The task: Type out the lines below exactly, pictures excluded.

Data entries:
......

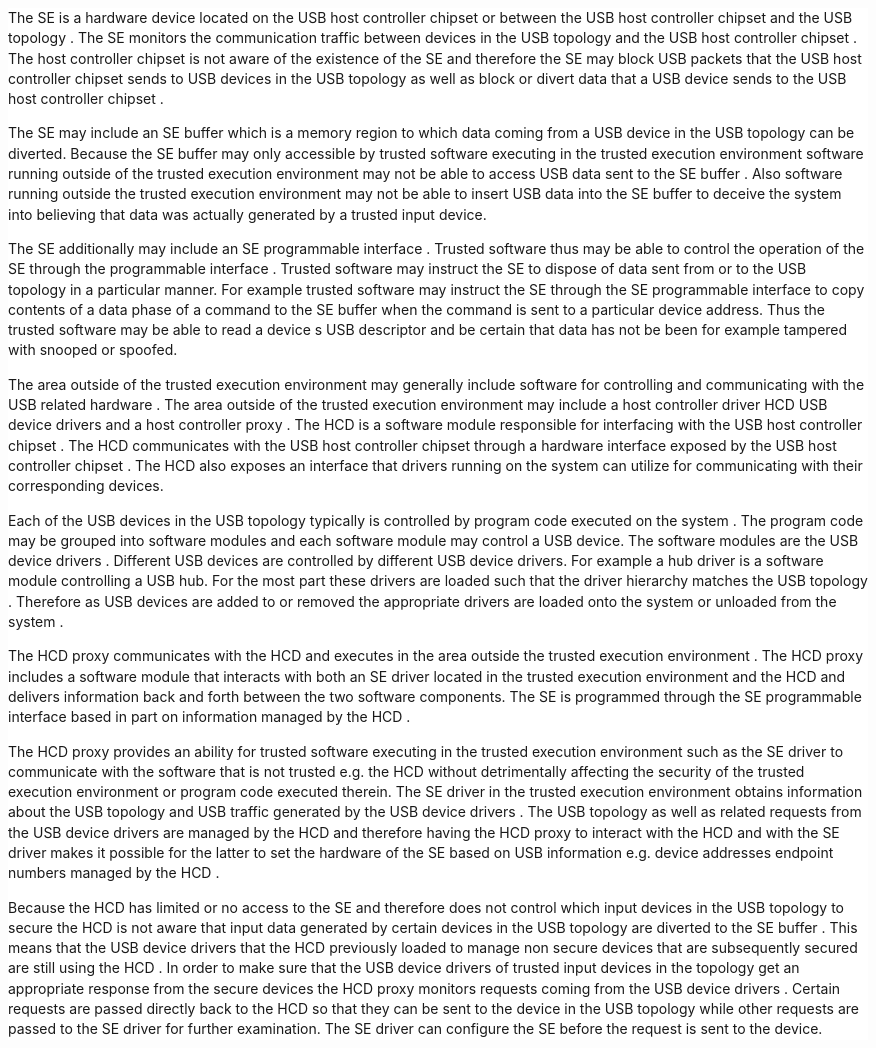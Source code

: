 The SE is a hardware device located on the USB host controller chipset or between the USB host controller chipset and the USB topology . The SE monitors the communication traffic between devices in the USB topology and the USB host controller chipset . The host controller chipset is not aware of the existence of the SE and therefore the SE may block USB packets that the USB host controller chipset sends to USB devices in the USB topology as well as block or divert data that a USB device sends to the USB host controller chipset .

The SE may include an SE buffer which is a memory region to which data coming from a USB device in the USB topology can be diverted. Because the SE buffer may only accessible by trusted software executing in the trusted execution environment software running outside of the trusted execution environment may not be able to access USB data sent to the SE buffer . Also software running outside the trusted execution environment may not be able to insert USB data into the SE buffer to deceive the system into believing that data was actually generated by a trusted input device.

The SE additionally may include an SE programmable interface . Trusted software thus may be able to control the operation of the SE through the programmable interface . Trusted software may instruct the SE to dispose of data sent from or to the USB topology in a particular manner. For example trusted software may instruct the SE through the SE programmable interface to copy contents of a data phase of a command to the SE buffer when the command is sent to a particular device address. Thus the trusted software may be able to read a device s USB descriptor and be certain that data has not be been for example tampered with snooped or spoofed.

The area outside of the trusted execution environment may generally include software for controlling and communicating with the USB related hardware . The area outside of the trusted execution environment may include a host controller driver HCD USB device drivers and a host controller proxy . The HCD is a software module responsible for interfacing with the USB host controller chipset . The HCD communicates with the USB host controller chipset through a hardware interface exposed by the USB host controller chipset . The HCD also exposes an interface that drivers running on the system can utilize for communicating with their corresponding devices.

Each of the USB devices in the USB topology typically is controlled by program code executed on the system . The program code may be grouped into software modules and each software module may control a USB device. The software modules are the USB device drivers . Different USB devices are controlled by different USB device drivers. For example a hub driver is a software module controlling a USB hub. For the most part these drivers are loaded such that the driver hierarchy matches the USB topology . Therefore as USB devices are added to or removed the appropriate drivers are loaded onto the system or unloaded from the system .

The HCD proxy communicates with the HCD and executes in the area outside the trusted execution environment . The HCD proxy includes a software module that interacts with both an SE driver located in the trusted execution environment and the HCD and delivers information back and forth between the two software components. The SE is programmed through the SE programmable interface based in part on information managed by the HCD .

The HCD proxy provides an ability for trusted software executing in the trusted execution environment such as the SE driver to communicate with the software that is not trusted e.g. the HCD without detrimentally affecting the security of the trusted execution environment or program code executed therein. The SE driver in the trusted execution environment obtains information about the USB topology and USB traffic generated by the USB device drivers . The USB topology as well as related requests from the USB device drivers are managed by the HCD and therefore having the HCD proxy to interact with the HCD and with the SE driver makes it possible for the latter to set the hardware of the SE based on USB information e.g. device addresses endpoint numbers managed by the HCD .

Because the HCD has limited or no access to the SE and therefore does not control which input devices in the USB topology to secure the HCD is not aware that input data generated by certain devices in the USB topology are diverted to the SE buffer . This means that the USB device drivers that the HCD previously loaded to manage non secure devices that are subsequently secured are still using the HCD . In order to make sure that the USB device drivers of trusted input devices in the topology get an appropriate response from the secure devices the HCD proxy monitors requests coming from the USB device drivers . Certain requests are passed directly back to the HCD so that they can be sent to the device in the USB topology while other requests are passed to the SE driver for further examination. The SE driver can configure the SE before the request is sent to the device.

......

Problem solution:
Source code

: The SE is a hardware device located on the USB host controller chipset or between the USB host controller chipset and the USB topology . The SE monitors the communication traffic between devices in the USB topology and the USB host controller chipset . The host controller chipset is not aware of the existence of the SE and therefore the SE may block USB packets that the USB host controller chipset sends to USB devices in the USB topology as well as block or divert data that a USB device sends to the USB host controller chipset .

The SE may include an SE buffer which is a memory region to which data coming from a USB device in the USB topology can be diverted. Because the SE buffer may only accessible by trusted software executing in the trusted execution environment software running outside of the trusted execution environment may not be able to access USB data sent to the SE buffer . Also software running outside the trusted execution environment may not be able to insert USB data into the SE buffer to deceive the system into believing that data was actually generated by a trusted input device.

The SE additionally may include an SE programmable interface . Trusted software thus may be able to control the operation of the SE through the programmable interface . Trusted software may instruct the SE to dispose of data sent from or to the USB topology in a particular manner. For example trusted software may instruct the SE through the SE programmable interface to copy contents of a data phase of a command to the SE buffer when the command is sent to a particular device address. Thus the trusted software may be able to read a device s USB descriptor and be certain that data has not be been for example tampered with snooped or spoofed.

The area outside of the trusted execution environment may generally include software for controlling and communicating with the USB related hardware . The area outside of the trusted execution environment may include a host controller driver HCD USB device drivers and a host controller proxy . The HCD is a software module responsible for interfacing with the USB host controller chipset . The HCD communicates with the USB host controller chipset through a hardware interface exposed by the USB host controller chipset . The HCD also exposes an interface that drivers running on the system can utilize for communicating with their corresponding devices.

Each of the USB devices in the USB topology typically is controlled by program code executed on the system . The program code may be grouped into software modules and each software module may control a USB device. The software modules are the USB device drivers . Different USB devices are controlled by different USB device drivers. For example a hub driver is a software module controlling a USB hub. For the most part these drivers are loaded such that the driver hierarchy matches the USB topology . Therefore as USB devices are added to or removed the appropriate drivers are loaded onto the system or unloaded from the system .

The HCD proxy communicates with the HCD and executes in the area outside the trusted execution environment . The HCD proxy includes a software module that interacts with both an SE driver located in the trusted execution environment and the HCD and delivers information back and forth between the two software components. The SE is programmed through the SE programmable interface based in part on information managed by the HCD .

The HCD proxy provides an ability for trusted software executing in the trusted execution environment such as the SE driver to communicate with the software that is not trusted e.g. the HCD without detrimentally affecting the security of the trusted execution environment or program code executed therein. The SE driver in the trusted execution environment obtains information about the USB topology and USB traffic generated by the USB device drivers . The USB topology as well as related requests from the USB device drivers are managed by the HCD and therefore having the HCD proxy to interact with the HCD and with the SE driver makes it possible for the latter to set the hardware of the SE based on USB information e.g. device addresses endpoint numbers managed by the HCD .

Because the HCD has limited or no access to the SE and therefore does not control which input devices in the USB topology to secure the HCD is not aware that input data generated by certain devices in the USB topology are diverted to the SE buffer . This means that the USB device drivers that the HCD previously loaded to manage non secure devices that are subsequently secured are still using the HCD . In order to make sure that the USB device drivers of trusted input devices in the topology get an appropriate response from the secure devices the HCD proxy monitors requests coming from the USB device drivers . Certain requests are passed directly back to the HCD so that they can be sent to the device in the USB topology while other requests are passed to the SE driver for further examination. The SE driver can configure the SE before the request is sent to the device.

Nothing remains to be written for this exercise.